- _Work order_: Your answer should consist of each line below that includes the word "simple".

Source texts of formatted documents:
........
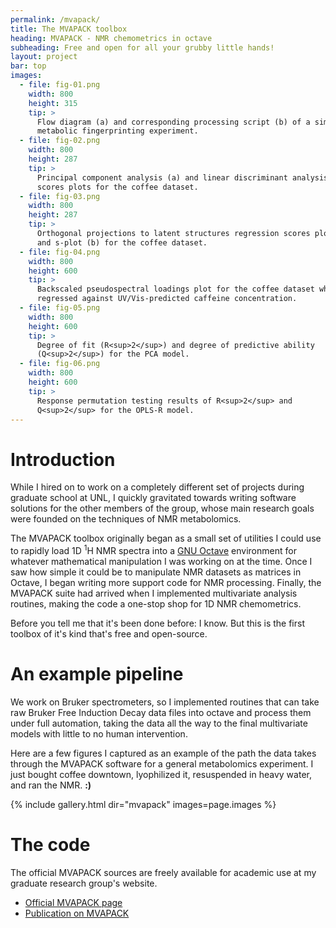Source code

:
 ```yaml
---
permalink: /mvapack/
title: The MVAPACK toolbox
heading: MVAPACK - NMR chemometrics in octave
subheading: Free and open for all your grubby little hands!
layout: project
bar: top
images:
  - file: fig-01.png
    width: 800
    height: 315
    tip: >
      Flow diagram (a) and corresponding processing script (b) of a simple
      metabolic fingerprinting experiment.
  - file: fig-02.png
    width: 800
    height: 287
    tip: >
      Principal component analysis (a) and linear discriminant analysis (b)
      scores plots for the coffee dataset.
  - file: fig-03.png
    width: 800
    height: 287
    tip: >
      Orthogonal projections to latent structures regression scores plot (a)
      and s-plot (b) for the coffee dataset.
  - file: fig-04.png
    width: 800
    height: 600
    tip: >
      Backscaled pseudospectral loadings plot for the coffee dataset when
      regressed against UV/Vis-predicted caffeine concentration.
  - file: fig-05.png
    width: 800
    height: 600
    tip: >
      Degree of fit (R<sup>2</sup>) and degree of predictive ability
      (Q<sup>2</sup>) for the PCA model.
  - file: fig-06.png
    width: 800
    height: 600
    tip: >
      Response permutation testing results of R<sup>2</sup> and
      Q<sup>2</sup> for the OPLS-R model.
---
```


# Introduction

While I hired on to work on a completely different set of projects during
graduate school at UNL, I quickly gravitated towards writing software
solutions for the other members of the group, whose main research goals were
founded on the techniques of NMR metabolomics.

The MVAPACK toolbox originally began as a small set of utilities I could use
to rapidly load 1D <sup>1</sup>H NMR spectra into a
[GNU Octave](http://www.gnu.org/software/octave/) environment for whatever
mathematical manipulation I was working on at the time. Once I saw how
simple it could be to manipulate NMR datasets as matrices in Octave, I began
writing more support code for NMR processing. Finally, the MVAPACK suite had
arrived when I implemented multivariate analysis routines, making the code a
one-stop shop for 1D NMR chemometrics.

Before you tell me that it's been done before: I know. But this is the first
toolbox of it's kind that's free and open-source.

# An example pipeline

We work on Bruker spectrometers, so I implemented routines that can take raw
Bruker Free Induction Decay data files into octave and process them under
full automation, taking the data all the way to the final multivariate
models with little to no human intervention.

Here are a few figures I captured as an example of the path the data takes
through the MVAPACK software for a general metabolomics experiment. I just
bought coffee downtown, lyophilized it, resuspended in heavy water, and ran
the NMR. **:)**

{% include gallery.html dir="mvapack" images=page.images %}

# The code

The official MVAPACK sources are freely available for academic use at my
graduate research group's website.

 * [Official MVAPACK page](http://bionmr.unl.edu/mvapack.php)
 * [Publication on MVAPACK]({{site.db}}mvapack/bworley-2013.pdf)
........
- _Solution for this exercise_:
      Flow diagram (a) and corresponding processing script (b) of a simple
simple it could be to manipulate NMR datasets as matrices in Octave, I began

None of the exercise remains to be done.